Cresce la protesta contro il progetto del Comune di Bologna di affidare i servizi educativi nella fascia 0-6 (nidi e materne) all’Azienda per i Servizi alla Persona. Dopo la bocciatura arrivata ieri dall’Adi (Associazione Docenti Italiani) di Bologna, oggi la mobilitazione di chi si oppone al progetto tocca una nuova tappa con l’assemblea convocata dall’Unione Sindacale di Base. Nel pomeriggio l’Usb discuterà con le lavoratrici di nidi e materne, i collaboratori scolastici e i precari, dello sciopero che sta per essere proclamato.

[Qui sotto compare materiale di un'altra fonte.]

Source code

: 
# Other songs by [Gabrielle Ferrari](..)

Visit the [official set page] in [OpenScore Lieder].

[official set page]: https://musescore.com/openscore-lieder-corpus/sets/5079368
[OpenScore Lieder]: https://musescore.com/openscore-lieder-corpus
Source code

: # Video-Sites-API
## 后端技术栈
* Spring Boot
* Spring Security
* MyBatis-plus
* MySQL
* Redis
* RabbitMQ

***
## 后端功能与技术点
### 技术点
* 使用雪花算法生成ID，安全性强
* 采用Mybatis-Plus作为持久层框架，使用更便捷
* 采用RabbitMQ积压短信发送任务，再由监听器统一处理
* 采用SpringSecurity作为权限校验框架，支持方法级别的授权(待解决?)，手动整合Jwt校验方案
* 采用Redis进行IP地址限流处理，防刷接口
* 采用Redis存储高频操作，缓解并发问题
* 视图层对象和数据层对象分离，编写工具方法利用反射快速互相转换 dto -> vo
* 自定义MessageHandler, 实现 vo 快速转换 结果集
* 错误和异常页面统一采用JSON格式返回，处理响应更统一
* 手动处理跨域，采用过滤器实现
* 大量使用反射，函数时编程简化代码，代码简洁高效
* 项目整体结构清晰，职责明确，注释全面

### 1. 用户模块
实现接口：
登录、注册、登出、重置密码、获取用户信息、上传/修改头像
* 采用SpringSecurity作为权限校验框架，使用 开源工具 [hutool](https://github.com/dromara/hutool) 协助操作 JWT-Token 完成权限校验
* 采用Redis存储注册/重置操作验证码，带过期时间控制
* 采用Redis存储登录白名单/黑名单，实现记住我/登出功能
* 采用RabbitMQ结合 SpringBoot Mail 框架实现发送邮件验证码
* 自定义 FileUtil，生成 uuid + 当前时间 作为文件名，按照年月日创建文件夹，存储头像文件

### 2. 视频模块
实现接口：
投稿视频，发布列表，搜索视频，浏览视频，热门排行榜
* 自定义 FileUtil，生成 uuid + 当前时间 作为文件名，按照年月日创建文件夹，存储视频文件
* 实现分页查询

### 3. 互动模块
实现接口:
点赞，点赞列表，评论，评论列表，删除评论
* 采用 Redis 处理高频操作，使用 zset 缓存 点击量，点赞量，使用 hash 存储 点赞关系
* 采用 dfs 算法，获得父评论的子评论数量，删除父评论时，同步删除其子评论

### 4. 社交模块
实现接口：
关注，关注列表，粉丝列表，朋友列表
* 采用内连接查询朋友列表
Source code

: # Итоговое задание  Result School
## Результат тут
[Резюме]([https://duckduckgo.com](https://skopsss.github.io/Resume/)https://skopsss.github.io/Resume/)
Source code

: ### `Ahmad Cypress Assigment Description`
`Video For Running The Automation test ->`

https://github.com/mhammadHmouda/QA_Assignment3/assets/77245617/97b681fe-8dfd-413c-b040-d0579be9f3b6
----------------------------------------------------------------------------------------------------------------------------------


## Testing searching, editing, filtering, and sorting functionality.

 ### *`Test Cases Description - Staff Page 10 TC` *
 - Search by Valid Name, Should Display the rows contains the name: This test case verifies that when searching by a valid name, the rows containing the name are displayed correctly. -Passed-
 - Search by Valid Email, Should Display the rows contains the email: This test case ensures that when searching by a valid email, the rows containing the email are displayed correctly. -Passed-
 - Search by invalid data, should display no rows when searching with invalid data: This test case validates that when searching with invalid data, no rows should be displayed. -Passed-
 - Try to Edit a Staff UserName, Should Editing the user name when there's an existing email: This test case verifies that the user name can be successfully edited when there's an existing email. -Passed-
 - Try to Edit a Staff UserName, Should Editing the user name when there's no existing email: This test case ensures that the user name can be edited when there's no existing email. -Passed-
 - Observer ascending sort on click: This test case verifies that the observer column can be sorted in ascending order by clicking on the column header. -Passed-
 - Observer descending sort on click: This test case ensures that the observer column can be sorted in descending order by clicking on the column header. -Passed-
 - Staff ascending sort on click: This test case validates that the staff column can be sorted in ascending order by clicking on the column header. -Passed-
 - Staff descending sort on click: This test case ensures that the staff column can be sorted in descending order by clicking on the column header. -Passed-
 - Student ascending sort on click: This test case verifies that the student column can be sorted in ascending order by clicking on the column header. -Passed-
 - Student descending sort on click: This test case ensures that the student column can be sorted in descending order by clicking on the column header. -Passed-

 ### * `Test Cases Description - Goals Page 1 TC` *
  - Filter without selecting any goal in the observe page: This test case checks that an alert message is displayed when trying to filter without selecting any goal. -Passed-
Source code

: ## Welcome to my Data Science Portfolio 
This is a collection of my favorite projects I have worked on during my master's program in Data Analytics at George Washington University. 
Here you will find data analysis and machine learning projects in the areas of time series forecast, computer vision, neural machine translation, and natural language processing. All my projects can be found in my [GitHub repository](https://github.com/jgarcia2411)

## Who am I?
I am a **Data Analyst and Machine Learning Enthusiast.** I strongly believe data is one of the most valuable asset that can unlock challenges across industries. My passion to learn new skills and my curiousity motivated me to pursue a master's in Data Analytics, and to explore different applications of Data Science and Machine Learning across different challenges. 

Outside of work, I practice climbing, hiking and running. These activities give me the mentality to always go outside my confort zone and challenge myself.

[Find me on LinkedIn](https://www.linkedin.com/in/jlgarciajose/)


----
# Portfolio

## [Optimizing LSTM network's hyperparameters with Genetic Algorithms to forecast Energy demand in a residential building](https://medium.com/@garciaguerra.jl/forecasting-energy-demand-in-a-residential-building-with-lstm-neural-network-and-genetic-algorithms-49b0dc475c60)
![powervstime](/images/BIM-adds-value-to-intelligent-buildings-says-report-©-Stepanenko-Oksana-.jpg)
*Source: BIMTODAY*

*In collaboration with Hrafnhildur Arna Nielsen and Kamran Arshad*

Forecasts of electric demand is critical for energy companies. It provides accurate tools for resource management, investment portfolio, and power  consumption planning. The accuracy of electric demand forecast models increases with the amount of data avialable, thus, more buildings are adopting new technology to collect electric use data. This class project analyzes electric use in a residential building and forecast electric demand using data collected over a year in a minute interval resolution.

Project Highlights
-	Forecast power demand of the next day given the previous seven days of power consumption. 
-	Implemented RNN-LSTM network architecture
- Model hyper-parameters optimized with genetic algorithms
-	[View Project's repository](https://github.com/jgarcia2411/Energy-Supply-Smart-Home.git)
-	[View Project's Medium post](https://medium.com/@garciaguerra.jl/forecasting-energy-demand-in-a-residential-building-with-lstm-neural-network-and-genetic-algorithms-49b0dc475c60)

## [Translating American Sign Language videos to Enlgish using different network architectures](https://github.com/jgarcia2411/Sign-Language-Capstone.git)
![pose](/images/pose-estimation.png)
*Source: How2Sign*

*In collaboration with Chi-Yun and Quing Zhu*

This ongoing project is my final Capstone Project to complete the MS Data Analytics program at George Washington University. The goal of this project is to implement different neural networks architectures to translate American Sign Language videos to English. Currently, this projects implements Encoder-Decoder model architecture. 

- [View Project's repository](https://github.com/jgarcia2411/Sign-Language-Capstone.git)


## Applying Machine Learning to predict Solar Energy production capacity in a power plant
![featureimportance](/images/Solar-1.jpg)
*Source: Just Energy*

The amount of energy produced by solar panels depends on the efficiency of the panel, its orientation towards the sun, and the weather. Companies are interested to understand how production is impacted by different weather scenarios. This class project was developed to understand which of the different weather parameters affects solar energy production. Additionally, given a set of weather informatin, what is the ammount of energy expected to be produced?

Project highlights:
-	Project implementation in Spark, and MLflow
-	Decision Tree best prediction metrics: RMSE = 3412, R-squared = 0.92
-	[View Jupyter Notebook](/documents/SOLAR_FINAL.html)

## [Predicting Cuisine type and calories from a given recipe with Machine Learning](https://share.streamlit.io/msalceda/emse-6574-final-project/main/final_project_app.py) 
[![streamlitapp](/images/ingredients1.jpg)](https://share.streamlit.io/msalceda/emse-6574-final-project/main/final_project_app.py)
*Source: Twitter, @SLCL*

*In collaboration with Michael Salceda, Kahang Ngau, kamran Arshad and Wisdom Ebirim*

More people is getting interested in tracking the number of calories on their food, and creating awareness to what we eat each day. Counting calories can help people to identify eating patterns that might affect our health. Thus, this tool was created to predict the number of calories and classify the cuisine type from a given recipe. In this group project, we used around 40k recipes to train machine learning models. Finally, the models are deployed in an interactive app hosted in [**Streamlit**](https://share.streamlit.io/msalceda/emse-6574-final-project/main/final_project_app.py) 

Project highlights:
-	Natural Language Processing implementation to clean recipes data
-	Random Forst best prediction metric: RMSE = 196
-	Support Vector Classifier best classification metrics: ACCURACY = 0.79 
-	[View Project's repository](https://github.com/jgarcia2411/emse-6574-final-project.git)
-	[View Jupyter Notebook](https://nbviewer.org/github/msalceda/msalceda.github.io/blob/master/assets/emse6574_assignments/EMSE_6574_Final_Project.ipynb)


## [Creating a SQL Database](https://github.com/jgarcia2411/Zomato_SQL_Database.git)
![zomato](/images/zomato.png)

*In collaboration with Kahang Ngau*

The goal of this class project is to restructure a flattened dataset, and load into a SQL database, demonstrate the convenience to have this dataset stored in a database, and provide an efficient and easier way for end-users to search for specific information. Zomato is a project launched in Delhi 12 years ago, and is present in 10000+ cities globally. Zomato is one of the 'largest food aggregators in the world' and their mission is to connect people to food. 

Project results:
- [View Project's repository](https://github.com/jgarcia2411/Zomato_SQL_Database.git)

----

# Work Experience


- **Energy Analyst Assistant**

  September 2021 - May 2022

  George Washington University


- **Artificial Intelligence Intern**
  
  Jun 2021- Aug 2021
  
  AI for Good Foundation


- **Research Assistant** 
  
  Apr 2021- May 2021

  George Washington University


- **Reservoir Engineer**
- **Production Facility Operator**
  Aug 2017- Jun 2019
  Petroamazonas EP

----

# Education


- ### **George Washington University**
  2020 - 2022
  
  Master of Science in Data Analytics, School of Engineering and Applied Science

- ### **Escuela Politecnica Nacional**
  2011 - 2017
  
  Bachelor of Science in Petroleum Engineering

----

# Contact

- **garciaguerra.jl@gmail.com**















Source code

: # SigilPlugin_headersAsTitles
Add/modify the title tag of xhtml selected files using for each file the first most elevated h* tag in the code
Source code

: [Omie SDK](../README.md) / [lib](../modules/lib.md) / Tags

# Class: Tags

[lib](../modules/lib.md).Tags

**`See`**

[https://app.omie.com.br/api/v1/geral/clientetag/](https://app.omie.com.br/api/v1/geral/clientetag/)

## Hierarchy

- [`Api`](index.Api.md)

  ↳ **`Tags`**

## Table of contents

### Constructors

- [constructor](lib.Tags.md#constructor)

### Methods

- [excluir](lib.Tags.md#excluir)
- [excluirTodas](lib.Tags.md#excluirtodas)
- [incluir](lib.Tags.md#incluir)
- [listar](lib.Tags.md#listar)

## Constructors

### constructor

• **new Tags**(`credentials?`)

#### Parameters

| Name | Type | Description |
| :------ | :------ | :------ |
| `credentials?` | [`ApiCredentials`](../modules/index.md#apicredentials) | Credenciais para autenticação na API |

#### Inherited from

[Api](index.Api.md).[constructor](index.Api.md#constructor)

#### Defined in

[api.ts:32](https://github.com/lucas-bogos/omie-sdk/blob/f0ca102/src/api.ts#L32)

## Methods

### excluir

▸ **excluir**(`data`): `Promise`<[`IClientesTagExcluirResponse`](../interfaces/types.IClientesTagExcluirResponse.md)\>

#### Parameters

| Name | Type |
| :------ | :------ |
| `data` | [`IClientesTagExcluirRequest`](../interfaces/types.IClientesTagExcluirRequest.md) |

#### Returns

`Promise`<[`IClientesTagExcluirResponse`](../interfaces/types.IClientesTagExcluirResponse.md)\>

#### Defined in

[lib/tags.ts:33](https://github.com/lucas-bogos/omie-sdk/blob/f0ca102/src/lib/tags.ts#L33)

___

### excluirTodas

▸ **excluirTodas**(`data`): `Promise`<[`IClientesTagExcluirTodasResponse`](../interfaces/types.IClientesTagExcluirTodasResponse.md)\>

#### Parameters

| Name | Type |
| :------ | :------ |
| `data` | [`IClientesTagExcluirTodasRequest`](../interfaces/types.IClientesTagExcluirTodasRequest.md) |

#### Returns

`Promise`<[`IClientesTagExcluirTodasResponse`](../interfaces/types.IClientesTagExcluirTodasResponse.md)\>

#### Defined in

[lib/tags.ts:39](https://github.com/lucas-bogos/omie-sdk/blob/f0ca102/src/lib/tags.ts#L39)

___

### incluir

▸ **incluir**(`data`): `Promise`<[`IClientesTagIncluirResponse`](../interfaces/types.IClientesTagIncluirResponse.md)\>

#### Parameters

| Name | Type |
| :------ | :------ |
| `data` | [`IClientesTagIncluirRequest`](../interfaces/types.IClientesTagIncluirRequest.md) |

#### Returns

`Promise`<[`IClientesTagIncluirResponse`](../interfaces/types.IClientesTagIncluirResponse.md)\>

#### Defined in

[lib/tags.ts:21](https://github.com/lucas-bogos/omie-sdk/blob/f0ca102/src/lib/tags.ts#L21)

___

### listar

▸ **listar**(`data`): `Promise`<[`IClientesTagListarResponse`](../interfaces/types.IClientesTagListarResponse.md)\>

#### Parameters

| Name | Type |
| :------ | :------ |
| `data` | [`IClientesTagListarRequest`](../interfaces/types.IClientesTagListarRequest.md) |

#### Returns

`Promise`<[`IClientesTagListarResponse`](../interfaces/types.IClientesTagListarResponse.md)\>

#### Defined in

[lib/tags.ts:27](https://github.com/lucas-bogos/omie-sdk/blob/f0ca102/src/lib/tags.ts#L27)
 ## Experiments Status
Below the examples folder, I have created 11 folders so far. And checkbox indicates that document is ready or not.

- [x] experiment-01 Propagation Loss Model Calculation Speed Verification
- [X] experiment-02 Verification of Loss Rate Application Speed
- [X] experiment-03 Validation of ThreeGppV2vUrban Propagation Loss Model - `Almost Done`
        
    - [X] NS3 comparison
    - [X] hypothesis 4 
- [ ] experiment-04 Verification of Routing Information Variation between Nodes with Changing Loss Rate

Con il progetto Palazzo D’Accursio conta di aggirare il patto di stabilità, che impedisce nuove assunzioni, ma il sospetto dei contrari è che il Comune voglia procedere ad un disimpegno in favore dei privati.
Le ragioni della contrarietà infatti, sono nel merito del passaggio di consegne. 500 dipendenti comunali delle materne verrebbero trasferiti all’Asp nel 2013 e altrettanti entro fine mandato. Un’ipotesi che non piace sia per il rischio di peggioramento della qualità del servizio che per il diverso inquadramento contrattuale delle lavoratrici.

Altro nodo cruciale riguarda le materne, considerate scuole dell’infanzia e non servizi educativi come i nidi. L’operazione del Comune, quindi, viene letta come uno svilimento del valore delle scuole materne che Usb e docenti non accettano.
L’ultima perplessità riguarda il futuro. L’Asp potrebbe appaltare quote consistenti del sistema educativo alle cooperative, procedendo ad una vera propria privatizzazione. “L’obiettivo dell’Asp – osserva Vilma Fabiani dell’Usb – era quello di reinternalizzare i servizi del Comune, ma qui si sta facendo l’esatto contrario”.